1.1. Upon a full Head-to-Toe Assessment, patient is awake and alert and oriented x4, yet confused and presents with short term memory loss as patient repeats same questions frequently and reacts impulsively at times. Equal bilateral weakness of +2 in hand grips and foot pushes. Otherwise neurologically intact. Cardiovascular assessment presents normal sinus rhythm with S1 and S2 heart sounds auscultated. Lungs clear to auscultation in upper and lower lobes bilaterally. Equal bilateral expansion. No noted GI abnormalities upon assessment. Patient on cardiac diet. Patient is continent and voiding adequate amounts of clear, amber urine without difficulty. Mobility is passive due to weakness and fatigue, but CMST is intact. Skin is intact, dry and pink with the exception of IV site punctures wounds in the right hand and left AC. Patient is on a fall risk precaution. Patient is cooperative but withdrawn.
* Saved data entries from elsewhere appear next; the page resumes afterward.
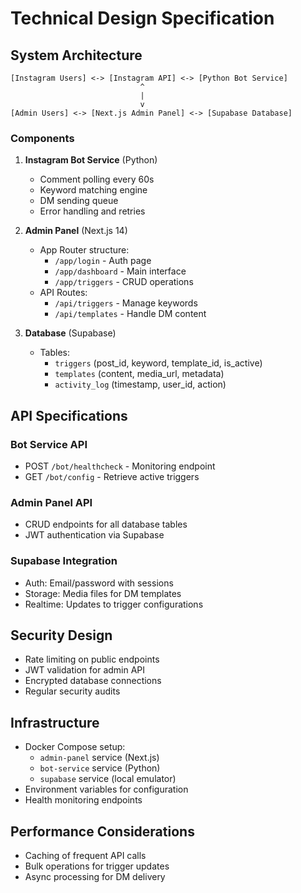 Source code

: # Technical Design Specification

## System Architecture
```text
[Instagram Users] <-> [Instagram API] <-> [Python Bot Service]
                             ^
                             |
                             v
[Admin Users] <-> [Next.js Admin Panel] <-> [Supabase Database]
```

### Components
1. **Instagram Bot Service** (Python)
   - Comment polling every 60s
   - Keyword matching engine
   - DM sending queue
   - Error handling and retries

2. **Admin Panel** (Next.js 14)
   - App Router structure:
     - `/app/login` - Auth page
     - `/app/dashboard` - Main interface
     - `/app/triggers` - CRUD operations
   - API Routes:
     - `/api/triggers` - Manage keywords
     - `/api/templates` - Handle DM content

3. **Database** (Supabase)
   - Tables:
     - `triggers` (post_id, keyword, template_id, is_active)
     - `templates` (content, media_url, metadata)
     - `activity_log` (timestamp, user_id, action)

## API Specifications

### Bot Service API
- POST `/bot/healthcheck` - Monitoring endpoint
- GET `/bot/config` - Retrieve active triggers

### Admin Panel API
- CRUD endpoints for all database tables
- JWT authentication via Supabase

### Supabase Integration
- Auth: Email/password with sessions
- Storage: Media files for DM templates
- Realtime: Updates to trigger configurations

## Security Design
- Rate limiting on public endpoints
- JWT validation for admin API
- Encrypted database connections
- Regular security audits

## Infrastructure
- Docker Compose setup:
  - `admin-panel` service (Next.js)
  - `bot-service` service (Python)
  - `supabase` service (local emulator)
- Environment variables for configuration
- Health monitoring endpoints

## Performance Considerations
- Caching of frequent API calls
- Bulk operations for trigger updates
- Async processing for DM delivery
1.1.1. Vital Signs: oral temperature 98.2 degrees Fahrenheit, pulse 77 beats per minute with normal sinus rhythm noted, respirations 18 breaths per minute and unlabored, blood pressure 139/55 mmHg via left upper arm, oxygen saturation 97% on room air. Patient denies pain.

1.2. Significant past medical history includes CABGx4, CAD, orthostatic hypotension, HTN, DM, and HLD.

1.3. Demographics: Patient E.C. is a 70-year-old white male local to the area. He is a doctor and lives with his wife who is present in the room.

2. Diagnosis Pathophysiology

2.1. Subdural-Subarachnoid hemorrhage in this case was causes by syncopal episodes resulting in head trauma. Blood vessels may be damaged due to the trauma, and bleed into the subdural space or subarachnoid space. Use of blood thinners contributes to the bleeding (Kenny & Thorell, 2019).